### YOUR INSTRUCTIONS
For each line below that includes the string "path", show the whole line.
──────── MATERIAL TO PROCESS ────────
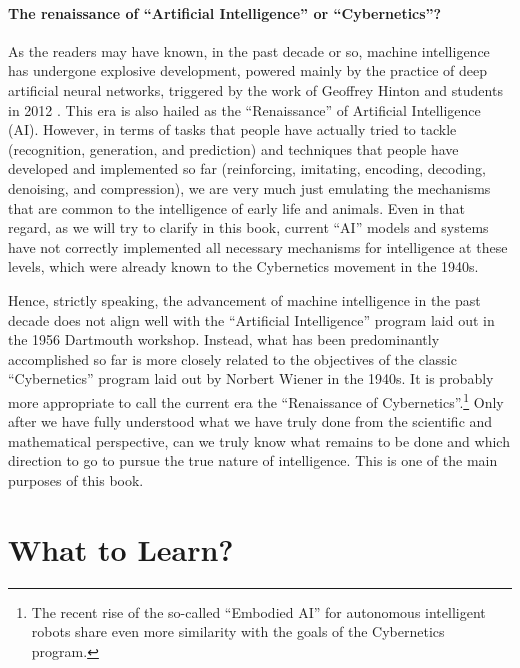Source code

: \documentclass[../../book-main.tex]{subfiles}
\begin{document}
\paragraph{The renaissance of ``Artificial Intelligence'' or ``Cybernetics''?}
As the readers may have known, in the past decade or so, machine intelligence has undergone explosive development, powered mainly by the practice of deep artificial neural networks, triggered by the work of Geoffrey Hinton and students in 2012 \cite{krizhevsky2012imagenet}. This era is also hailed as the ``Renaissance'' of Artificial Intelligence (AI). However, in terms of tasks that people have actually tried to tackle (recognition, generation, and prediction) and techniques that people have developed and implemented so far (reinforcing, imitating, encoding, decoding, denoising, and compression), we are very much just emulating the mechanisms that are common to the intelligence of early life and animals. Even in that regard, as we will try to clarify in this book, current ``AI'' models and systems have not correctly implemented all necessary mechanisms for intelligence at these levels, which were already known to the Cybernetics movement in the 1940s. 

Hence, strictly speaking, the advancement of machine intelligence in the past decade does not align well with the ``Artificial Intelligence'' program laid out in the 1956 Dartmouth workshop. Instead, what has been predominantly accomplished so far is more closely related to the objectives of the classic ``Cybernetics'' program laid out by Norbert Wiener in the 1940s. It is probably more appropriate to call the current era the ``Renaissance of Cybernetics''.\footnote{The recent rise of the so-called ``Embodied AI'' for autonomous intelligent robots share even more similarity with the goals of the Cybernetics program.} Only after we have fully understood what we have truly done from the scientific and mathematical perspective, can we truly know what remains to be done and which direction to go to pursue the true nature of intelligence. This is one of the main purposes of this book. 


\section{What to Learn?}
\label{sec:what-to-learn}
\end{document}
────────
──────── MATERIAL TO PROCESS ────────
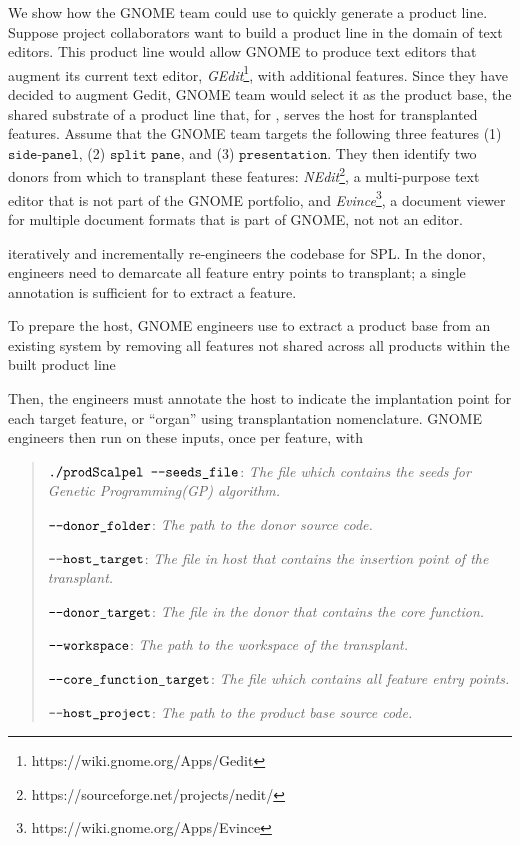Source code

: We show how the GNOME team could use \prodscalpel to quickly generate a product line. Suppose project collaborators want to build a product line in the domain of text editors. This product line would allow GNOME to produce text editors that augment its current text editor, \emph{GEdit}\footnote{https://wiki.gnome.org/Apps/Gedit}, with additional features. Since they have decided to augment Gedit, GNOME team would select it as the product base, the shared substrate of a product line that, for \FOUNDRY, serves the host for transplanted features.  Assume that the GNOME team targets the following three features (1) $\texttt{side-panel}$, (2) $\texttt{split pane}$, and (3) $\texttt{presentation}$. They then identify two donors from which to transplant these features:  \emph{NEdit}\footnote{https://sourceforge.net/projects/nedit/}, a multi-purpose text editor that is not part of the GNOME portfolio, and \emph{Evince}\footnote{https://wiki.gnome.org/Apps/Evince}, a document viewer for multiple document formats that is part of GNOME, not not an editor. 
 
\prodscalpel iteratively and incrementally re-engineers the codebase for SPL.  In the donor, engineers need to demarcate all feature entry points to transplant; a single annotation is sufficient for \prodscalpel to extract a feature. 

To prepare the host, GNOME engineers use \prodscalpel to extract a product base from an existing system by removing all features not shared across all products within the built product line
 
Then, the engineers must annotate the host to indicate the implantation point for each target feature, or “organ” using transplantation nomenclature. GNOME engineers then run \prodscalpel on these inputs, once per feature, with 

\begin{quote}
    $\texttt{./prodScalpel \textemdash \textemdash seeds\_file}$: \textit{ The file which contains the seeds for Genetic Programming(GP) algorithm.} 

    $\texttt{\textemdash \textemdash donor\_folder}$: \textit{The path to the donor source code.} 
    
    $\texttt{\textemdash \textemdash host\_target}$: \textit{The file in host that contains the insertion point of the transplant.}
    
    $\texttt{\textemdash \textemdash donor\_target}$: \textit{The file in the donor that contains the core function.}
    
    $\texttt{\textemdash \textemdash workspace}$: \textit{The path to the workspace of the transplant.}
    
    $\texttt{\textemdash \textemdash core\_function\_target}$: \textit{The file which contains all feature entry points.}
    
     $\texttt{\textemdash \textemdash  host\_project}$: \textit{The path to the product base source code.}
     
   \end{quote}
────────
### EXERCISE RESULT
    $\texttt{\textemdash \textemdash donor\_folder}$: \textit{The path to the donor source code.} 
    $\texttt{\textemdash \textemdash workspace}$: \textit{The path to the workspace of the transplant.}
     $\texttt{\textemdash \textemdash  host\_project}$: \textit{The path to the product base source code.}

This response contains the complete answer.